Alternating peacemaking and church business, Paul consecrated twelve new bishops and gave communion to them, Africa’s seven cardinals, and 100 selected clergy and laymen. Earlier, the Pope had indicated he might prolong his African visit in efforts to get peace talks started between Biafra and Nigeria. But he subsequently ruled out a Biafra stop, lest political motivations be attributed to him and “cancel the impartial assistance which we can still carry out.”
Meantime, the Biafran government announced its forces were observing a three-day ceasefire during the papal visit; the Nigerians rejected the truce as a meaningless grandstand ploy.
Paul’s pursuit of dialogue also brought him face-to-face with the Roman church’s first pan-African conference.
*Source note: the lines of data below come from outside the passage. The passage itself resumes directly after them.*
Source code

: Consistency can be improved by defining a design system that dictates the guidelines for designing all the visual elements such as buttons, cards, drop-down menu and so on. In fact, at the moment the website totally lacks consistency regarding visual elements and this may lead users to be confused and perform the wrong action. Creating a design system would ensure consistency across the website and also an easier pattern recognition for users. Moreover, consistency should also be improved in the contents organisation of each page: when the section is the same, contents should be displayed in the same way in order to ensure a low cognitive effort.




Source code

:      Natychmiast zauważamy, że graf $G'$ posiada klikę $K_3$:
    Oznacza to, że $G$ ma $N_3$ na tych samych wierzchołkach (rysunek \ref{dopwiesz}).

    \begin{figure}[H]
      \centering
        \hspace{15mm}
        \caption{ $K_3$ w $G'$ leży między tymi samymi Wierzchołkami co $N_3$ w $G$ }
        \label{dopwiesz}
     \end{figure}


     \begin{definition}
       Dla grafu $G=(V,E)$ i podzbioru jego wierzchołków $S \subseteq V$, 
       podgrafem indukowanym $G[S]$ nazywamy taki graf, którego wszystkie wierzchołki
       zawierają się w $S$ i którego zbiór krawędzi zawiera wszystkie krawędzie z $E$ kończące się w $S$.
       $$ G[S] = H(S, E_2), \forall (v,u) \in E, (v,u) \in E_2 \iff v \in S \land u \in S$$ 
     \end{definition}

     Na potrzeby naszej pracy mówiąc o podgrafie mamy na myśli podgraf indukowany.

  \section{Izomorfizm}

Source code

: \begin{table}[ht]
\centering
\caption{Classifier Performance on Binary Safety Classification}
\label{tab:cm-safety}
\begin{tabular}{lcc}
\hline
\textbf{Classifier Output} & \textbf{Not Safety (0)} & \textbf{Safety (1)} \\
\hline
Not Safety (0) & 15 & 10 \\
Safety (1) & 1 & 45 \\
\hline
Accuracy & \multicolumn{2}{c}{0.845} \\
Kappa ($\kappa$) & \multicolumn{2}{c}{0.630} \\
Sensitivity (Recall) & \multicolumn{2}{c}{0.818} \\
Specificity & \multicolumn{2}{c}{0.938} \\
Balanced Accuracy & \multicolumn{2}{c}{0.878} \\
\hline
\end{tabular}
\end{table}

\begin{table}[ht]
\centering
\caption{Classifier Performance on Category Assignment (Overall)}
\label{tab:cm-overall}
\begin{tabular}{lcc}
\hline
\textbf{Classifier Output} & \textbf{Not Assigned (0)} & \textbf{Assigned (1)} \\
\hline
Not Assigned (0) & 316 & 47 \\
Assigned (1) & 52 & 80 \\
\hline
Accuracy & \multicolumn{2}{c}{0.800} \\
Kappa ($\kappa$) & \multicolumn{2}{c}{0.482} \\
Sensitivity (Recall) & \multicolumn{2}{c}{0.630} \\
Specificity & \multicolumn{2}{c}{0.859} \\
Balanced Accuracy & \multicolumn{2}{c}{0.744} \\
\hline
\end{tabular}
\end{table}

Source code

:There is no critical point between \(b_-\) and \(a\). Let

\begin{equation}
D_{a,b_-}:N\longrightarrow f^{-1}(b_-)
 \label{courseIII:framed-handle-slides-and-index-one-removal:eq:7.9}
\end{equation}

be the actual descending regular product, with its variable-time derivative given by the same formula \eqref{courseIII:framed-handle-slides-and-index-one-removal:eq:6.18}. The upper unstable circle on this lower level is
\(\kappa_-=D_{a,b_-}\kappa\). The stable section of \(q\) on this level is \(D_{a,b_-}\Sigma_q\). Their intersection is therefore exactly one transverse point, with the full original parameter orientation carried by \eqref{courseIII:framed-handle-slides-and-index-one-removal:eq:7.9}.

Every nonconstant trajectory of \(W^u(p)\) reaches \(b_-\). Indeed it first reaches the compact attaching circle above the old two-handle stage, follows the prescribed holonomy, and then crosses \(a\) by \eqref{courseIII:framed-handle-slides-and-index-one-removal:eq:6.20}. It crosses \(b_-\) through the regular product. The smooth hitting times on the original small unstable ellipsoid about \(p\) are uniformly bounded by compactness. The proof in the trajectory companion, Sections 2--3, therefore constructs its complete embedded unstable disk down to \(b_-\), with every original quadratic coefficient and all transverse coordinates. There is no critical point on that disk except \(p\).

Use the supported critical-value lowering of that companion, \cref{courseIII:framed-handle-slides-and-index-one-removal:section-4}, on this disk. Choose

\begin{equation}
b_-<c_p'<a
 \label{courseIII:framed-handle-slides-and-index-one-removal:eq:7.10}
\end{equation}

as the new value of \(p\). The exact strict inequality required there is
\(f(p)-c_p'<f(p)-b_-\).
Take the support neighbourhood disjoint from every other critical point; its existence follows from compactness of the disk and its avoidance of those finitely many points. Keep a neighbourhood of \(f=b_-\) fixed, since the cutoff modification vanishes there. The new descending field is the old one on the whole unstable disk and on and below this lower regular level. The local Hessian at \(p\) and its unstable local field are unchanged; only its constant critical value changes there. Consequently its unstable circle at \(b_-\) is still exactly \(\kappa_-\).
Although the conference ostensibly was to steer clear of sensitive political issues, war and tension overshadowed the discussions. Besides Nigeria, topics included Rhodesia, where apartheid on the South African model is increasing; the Sudan, where the Islamic government in the north has been virtually at war with some black tribes in the south; and colonialism in the Portuguese territories of Angola and Mozambique.
Pursuing ecclesiastical “decolonization,” the pontiff told the closing session of the all-Africa bishops’ symposium: “From now on, you Africans are missionaries among your own people. The Church of Christ is well and truly planted in this blessed soil.”
Yet he stressed the need for the universal and traditional expressions of the Catholic faith—noting that its expressions may vary.
“If you are able to avoid the possible dangers of religious pluralism, the danger of making your Christian profession into a kind of local folklore,” he admonished, “or into exclusivist racism or into egoistic tribalism or arbitrary separatism, then you will be able to remain sincerely African even in your own interpretation of the Christian life … you will be capable of bringing to the Catholic Church the precious and original contributions of negritude which she needs particularly in this historic hour.”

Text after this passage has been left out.